Salah satu hal yang kayaknya melekat pada harapan menjadi seorang penyiar adalah dikenal banyak orang. Tapi sayang kadang otakku yang sering malas mikir gagal paham bahwa menyiar itu yang dikenal itu suaranya dan bukan wajahnya. Suatu ketika diriku hendak menyebrang jalan untuk berbelanja di warung depan biara. Saat hendak menyebrang, dari kejauhan ada seseorang melambaikan tangan kepadaku. Aku yang sadar tentang identitas diriku sebagai penyiar ditambah statusku sebagai seorang frater di daerah yang mayoritas beragama Katolik punya pandangan pastilah banyak orang mengenalku. Demikian dengan sosok di kejauhan dengan motornya ini pastinya ia mengenalku entah aku sebagai penyiar entah aku sebagai frater. Sosok itu semakin lama semakin mendekat dan akhirnya ia berhenti tepat di depanku. Sosok itupun kemudian berkata,

“Mas Ojek?”  aku langsung beku dengar kata orang itu, aku gak merasakan eksistensiku, aku seonggok batu ah bukan aku sejenis tumbuhan perdu ah entahlah aku apa intinya aku berdoa dipindahkan ke planet pluto itupun kalau pluto masih dianggap planet. Intinya kita gak boleh sombong apapun identitas kita, pada suatu saat kita akan berjumpa dengan orang yang tidak mengenal kita, tidak tahu siapa kita dan tidak butuh tahu tentang kita.

Persahabatan

Di radio ada 11 orang yang terlibat di dalamnya. Terdiri dari 3 orang biarawan tarekat MSC, 5 orang karyawan dan 2 orang relawan yang membantu tanpa dibayar. Kami saling bahu membahu agar sungguh-sungguh tujuan didirikan radio bisa tercapai. Target pendengar untuk radio sendiri kami maksudkan untuk semua umur, untuk itu kami menghadirkan program-program acara dari segmen anak-anak sampai dewasa juga dari dunia musik, berita,  pendidikan, rohani dan juga kesehatan. Kebetulan aku dan dua orang teman (Rossi dan Caryn) dipercaya untuk menangani siaran untuk anak muda.

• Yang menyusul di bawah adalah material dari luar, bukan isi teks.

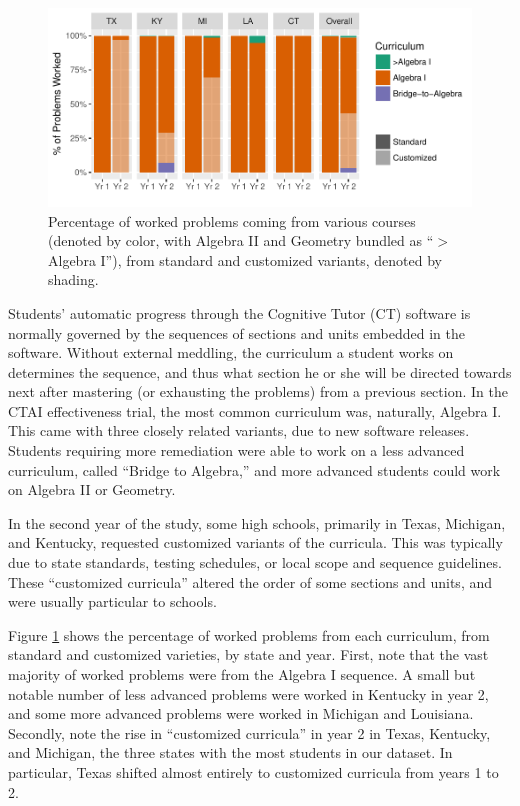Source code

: \documentclass[notitlepage,12pt]{jedm}\usepackage[]{graphicx}\usepackage[]{color}
\makeatletter
\def\maxwidth{ %
  \ifdim\Gin@nat@width>\linewidth
    \linewidth
  \else
    \Gin@nat@width
  \fi
}
\makeatother
\begin{document}
\begin{figure}
  \centering

\includegraphics[width=\maxwidth]{figure/curricula-1} 

\caption{Percentage of worked problems coming from various courses
  (denoted by color, with Algebra II and Geometry bundled as ``$>$Algebra I''), from
  standard and customized variants, denoted by shading.}
\label{fig:curricula}
\end{figure}

Students' automatic progress through the Cognitive Tutor (CT) software
is normally governed by
the sequences of sections and units embedded in the software.
Without external meddling, the curriculum a student works on
determines the sequence, and thus what section he or she will be directed towards next after
mastering (or exhausting the problems) from a previous section.
In the CTAI effectiveness trial, the most common curriculum was,
naturally, Algebra I.
This came with three closely related variants, due to new software releases.
Students requiring more remediation were able to work on a less
advanced curriculum, called ``Bridge to Algebra,'' and more advanced
students could work on Algebra II or Geometry.

In the second year of the study, some high schools, primarily in
Texas, Michigan, and Kentucky, requested customized variants of the
curricula.
This was typically due to state standards, testing schedules, or local
scope and sequence guidelines.
These ``customized curricula'' altered the order of some sections and
units, and were usually particular to schools.

Figure \ref{fig:curricula} shows the percentage of worked problems
from each curriculum, from standard and customized varieties, by state
and year.
First, note that the vast majority of worked problems were from the
Algebra I sequence.
A small but notable number of less advanced problems were worked in
Kentucky in year 2, and some more advanced problems were worked in
Michigan and Louisiana.
Secondly, note the rise in ``customized curricula'' in year 2 in
Texas, Kentucky, and Michigan, the three states with the most students
in our dataset.
In particular, Texas shifted almost entirely to customized curricula
from years 1 to 2.
\end{document}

Kami bertiga kemudian merancang sebuah acara yang kami namakan “URGENT” (Ureyana GENeraTion). Dalam bekerjasama kami ciptakan suasana bersahabat. Dalam siaran URGENT kami membuat dua bentuk siaran, yang pertama kami angkat profil dari anak muda yang inspiratif dan yang kedua mengangkat tema tentang dunia anak muda. Selain siaran kami juga membuat komunitas URGENT yang mempunyai mimpi membawa pembaharuan di kalangan anak muda. Dalam komunitas URGENT saya merasakan sebuah persahabatan, tak ada struktur kepengurusan karena kami tidak mau komunitas ini menjadi kaku. Beberapa kegiatan telah kami  laksanakan seperti “santa claus”, kunjungan ke panti asuhan dan pembuatan dan nonton bareng film buatan kami sendiri. Selain itu kami sering banget nongkrong di dermaga kayu pada sore hari hanya untuk menikmati sunset, di situ Namanya juga anak muda mereka sering masih kekanak-kanakan karenanya aku merasa perlu menyesuaikan diriku dengan mereka. Maka tampilah aku juga layaknya anak yang baru mengalami pubertas yakni hampir selalu bercanda dalam setiap pembicaraan. Tak heran Rossi sering kali berkata, “Frater, cobalah...” kalau diterjemahkan ke dalam bahasa Indonesia yang baik maka “Frater, coba serius dong” he he he iya iya sering aku lebih kekanakan daripada si anak-anak tersebut. Karena dalam suasana persahabatan maka tak ada kecanggungan untuk kami berelasi. Aku yang adalah frater tidak membuat mereka takut mendekat ataupun bercanda. Dalam persahabatan status bukanlah penentu bagaimana kita harus berelasi tapi hati yang tulus yang menjadi dorongan yang kuat untuk berelasi. Dan bagi saya persahabatan ala anak kecil selalu indah, karena mereka murni hanya ingin tertawa mungkin terlihat terlalu sederhana tapi ingat hidup yang dijalani dengan sukacita akan sangat indah.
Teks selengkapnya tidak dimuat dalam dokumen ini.